TVPI (Total Value to Paid-In capital) measures a fund's total value โ€” both realized distributions and unrealized paper markups โ€” divided by capital called from LPs. DPI (Distributions to Paid-In capital) counts only cash actually returned to LPs. A fund can show 1.8x TVPI while sitting at 0.3x DPI, meaning 1.5x of that value is still unrealized paper gains, not cash in an LP's account.

Why is DPI so low for 2024-2025 vintage VC funds?

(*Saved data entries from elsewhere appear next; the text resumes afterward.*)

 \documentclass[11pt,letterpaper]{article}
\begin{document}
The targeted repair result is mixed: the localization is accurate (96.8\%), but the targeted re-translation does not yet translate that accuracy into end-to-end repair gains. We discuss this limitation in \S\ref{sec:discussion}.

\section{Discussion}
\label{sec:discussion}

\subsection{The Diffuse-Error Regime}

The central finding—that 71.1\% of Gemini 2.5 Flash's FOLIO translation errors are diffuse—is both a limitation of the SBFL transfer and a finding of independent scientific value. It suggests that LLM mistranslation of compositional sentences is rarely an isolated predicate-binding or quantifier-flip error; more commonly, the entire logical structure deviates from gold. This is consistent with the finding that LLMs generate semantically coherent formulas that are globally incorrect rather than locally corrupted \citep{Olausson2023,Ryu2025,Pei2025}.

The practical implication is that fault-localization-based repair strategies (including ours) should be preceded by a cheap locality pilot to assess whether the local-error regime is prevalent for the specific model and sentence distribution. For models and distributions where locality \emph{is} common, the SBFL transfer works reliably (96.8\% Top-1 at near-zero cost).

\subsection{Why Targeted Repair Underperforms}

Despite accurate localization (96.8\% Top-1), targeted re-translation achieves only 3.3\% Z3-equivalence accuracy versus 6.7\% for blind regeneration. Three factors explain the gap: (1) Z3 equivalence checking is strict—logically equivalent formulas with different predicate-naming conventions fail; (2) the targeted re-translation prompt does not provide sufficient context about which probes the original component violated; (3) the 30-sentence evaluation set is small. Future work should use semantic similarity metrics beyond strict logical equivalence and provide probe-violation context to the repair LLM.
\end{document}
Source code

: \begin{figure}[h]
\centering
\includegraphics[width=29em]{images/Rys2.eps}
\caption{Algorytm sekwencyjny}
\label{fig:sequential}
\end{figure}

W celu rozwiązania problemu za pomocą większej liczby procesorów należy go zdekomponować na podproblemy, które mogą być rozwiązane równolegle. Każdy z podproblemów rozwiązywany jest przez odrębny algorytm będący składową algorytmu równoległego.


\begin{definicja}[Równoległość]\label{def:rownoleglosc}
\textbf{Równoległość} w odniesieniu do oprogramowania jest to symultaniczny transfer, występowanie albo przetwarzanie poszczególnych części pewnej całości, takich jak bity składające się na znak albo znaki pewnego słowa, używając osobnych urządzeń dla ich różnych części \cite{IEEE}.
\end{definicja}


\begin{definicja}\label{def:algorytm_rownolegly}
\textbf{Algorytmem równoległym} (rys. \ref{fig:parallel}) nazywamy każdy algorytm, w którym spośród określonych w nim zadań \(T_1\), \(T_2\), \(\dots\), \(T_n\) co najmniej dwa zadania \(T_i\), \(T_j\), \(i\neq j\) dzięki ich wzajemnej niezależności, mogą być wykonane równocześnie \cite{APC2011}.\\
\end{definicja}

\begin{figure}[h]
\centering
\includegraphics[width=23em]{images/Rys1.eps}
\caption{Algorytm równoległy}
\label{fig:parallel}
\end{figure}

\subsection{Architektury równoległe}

DPI is low because the 12-month distribution yield across the industry sits at roughly 10.9% of NAV, well below the decade average of 19.6%, driven by a multi-year exit drought with few IPOs and fewer large M&A deals. The majority of funds raised since 2018 have returned $0 in distributions, and even 90th-percentile funds since 2017 have returned only about half their capital back to LPs.

What counts as a top-quartile TVPI and DPI in 2025?

Top-quartile venture funds in mature vintages (2018-2020) show 3.0x+ TVPI, 25%+ net IRR, and a DPI approaching or exceeding 1.0x by year seven or eight. The median fund across all vintages trails badly at 1.5x-1.8x TVPI and 10%-14% net IRR, with DPI often still below 0.5x at the same age.

Why do LPs care more about DPI than TVPI now?

74% of institutional LPs now rank realized distributions as their primary re-up criterion because TVPI has proven unreliable as a predictor of eventual cash returns during a prolonged exit drought. After watching 2021-vintage funds take 30%-50% markdowns from peak paper valuations, LPs increasingly treat unrealized TVPI as a soft number until a fund actually starts generating DPI.

Is the venture capital distribution environment improving in 2025-2026?

There are early signs of improvement: more than half of 2020-vintage funds have begun generating some DPI, and about 15% of those funds made their first-ever distribution to LPs during 2025. Distribution rates are still averaging single-digit percentages of NAV for eight consecutive quarters, versus a 16.8% decade average, so the recovery is real but slow.